Some tenants have already moved in, converting former classrooms into studios, while others are looking at the rooms and figuring out what will meet their needs, according to the organization’s co-executive director, Sarah R. Blum.
“We have a list of 60 people who would like space,” Blum said last week.
One who has already moved in is photographer Alex Jones, whose studio is in a former classroom on the upper floor. His desk is placed in front of the old blackboard, overlooking vast sheets and lights – the setup of a professional photographer’s studio.
A small plaque announcing the space of Alex Jones Photography sits outside the door.
“I used to do this at home,” Jones said. “I’m happy to be here.”
Other tenants include the Dedham School of Music, which took on a classroom in addition to the space in now fills at the Dedham Community House, eight de Cordova Museum silversmiths, and a handful of other artists who have done work of their own to convert the space.

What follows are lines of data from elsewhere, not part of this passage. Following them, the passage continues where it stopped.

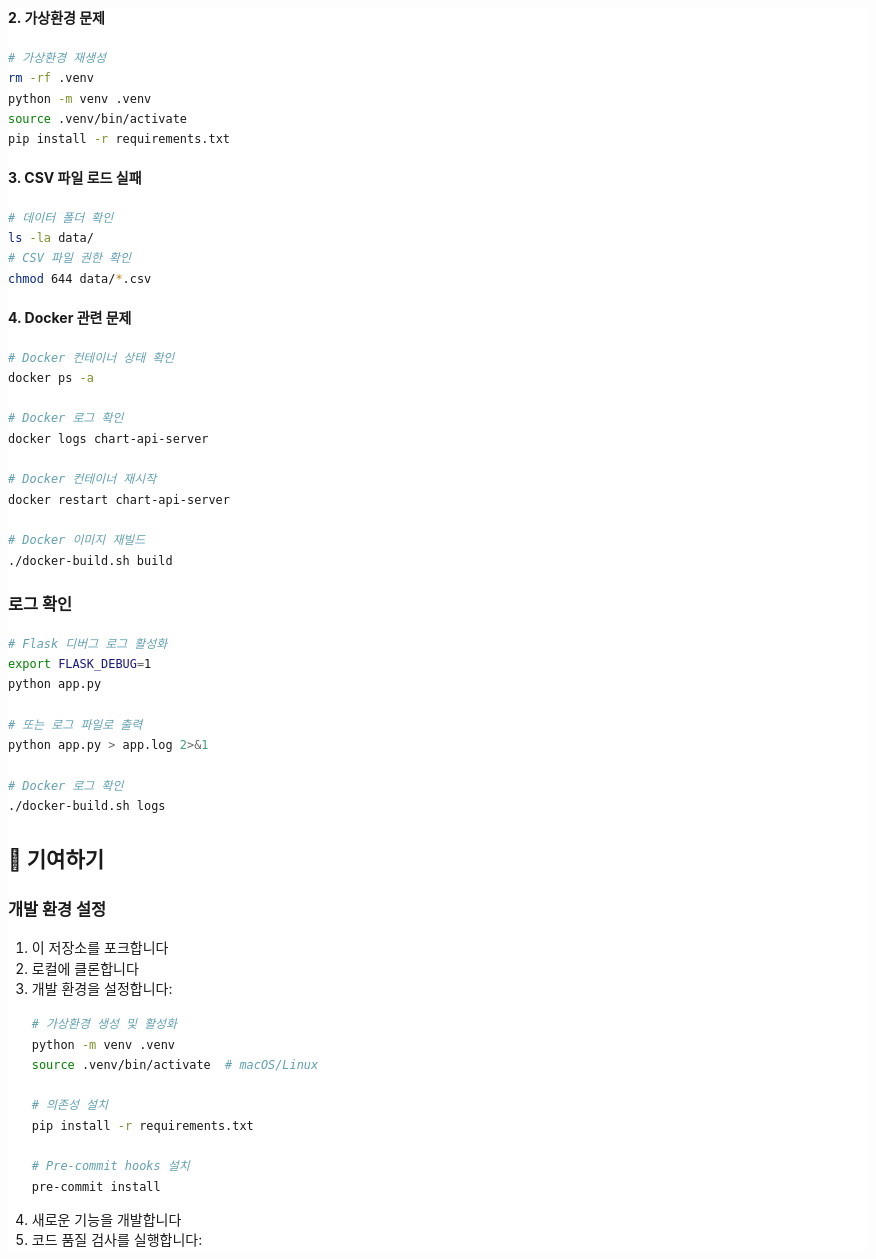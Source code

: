 #### 2. 가상환경 문제
```bash
# 가상환경 재생성
rm -rf .venv
python -m venv .venv
source .venv/bin/activate
pip install -r requirements.txt
```

#### 3. CSV 파일 로드 실패
```bash
# 데이터 폴더 확인
ls -la data/
# CSV 파일 권한 확인
chmod 644 data/*.csv
```

#### 4. Docker 관련 문제
```bash
# Docker 컨테이너 상태 확인
docker ps -a

# Docker 로그 확인
docker logs chart-api-server

# Docker 컨테이너 재시작
docker restart chart-api-server

# Docker 이미지 재빌드
./docker-build.sh build
```

### 로그 확인
```bash
# Flask 디버그 로그 활성화
export FLASK_DEBUG=1
python app.py

# 또는 로그 파일로 출력
python app.py > app.log 2>&1

# Docker 로그 확인
./docker-build.sh logs
```

## 🤝 기여하기

### 개발 환경 설정
1. 이 저장소를 포크합니다
2. 로컬에 클론합니다
3. 개발 환경을 설정합니다:
   ```bash
   # 가상환경 생성 및 활성화
   python -m venv .venv
   source .venv/bin/activate  # macOS/Linux
   
   # 의존성 설치
   pip install -r requirements.txt
   
   # Pre-commit hooks 설치
   pre-commit install
   ```
4. 새로운 기능을 개발합니다
5. 코드 품질 검사를 실행합니다:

For others, rooms will have to be modified.
“The building department is requiring us to make renovations so every single studio has two means of egress,” Blum said.
That requires knocking holes in concrete walls in some cases. The cost of that, along with installing partitions to break up classrooms into smaller studios, will be about $26,000, according to Blum.
That amount is as low as it is because of volunteer labor that Blum and the organization will enlist, getting artists to carry out rubble and to paint the walls after the construction workers have punched holes in the walls.
“It’s a patchwork of help making it affordable for us,” Blum said.
Another conversion will take place on the basement level, where a boys bathroom will be split into two bathrooms, and the girls bathroom will be converted into a ceramics studio.
The gym will stay as it is, but will be used as a performance space, and the library will hopefully be turned into a café, according to Blum.
Over the next five years, the Mother Brook Arts and Community Center will work to install a sprinkler system, an elevator, and an HVAC air conditioning system, Blum said.
In the meantime, the organization is preparing for a ribbon-cutting ceremony on Wednesday, June 12, at 6:30 p.m.
Inside the former gym, which is now presentation space, will be music and food. Tours of the building will be provided and a ceremony will be held in front of the building.
“It’s a great community and we were engaged by the enthusiasm and the support that the community gives for this,” Blum said. “It’s a hard thing to do and a hard time to be doing it.”
The building was used as the Avery Elementary School until a new school was completed in April 2012. It is being leased to the Mother Brook Arts and Community Center following a re-use committee recommendation and a Town Meeting vote allowing selectmen to form an agreement with the organization.
The organization will eventually pay a percentage of the rent it receives from tenants to the town.
The bills for the center will be paid through tenant rent, rent of the performance space, and through community classes, according to Blum. The space's annual operating budget is $259,000, she said.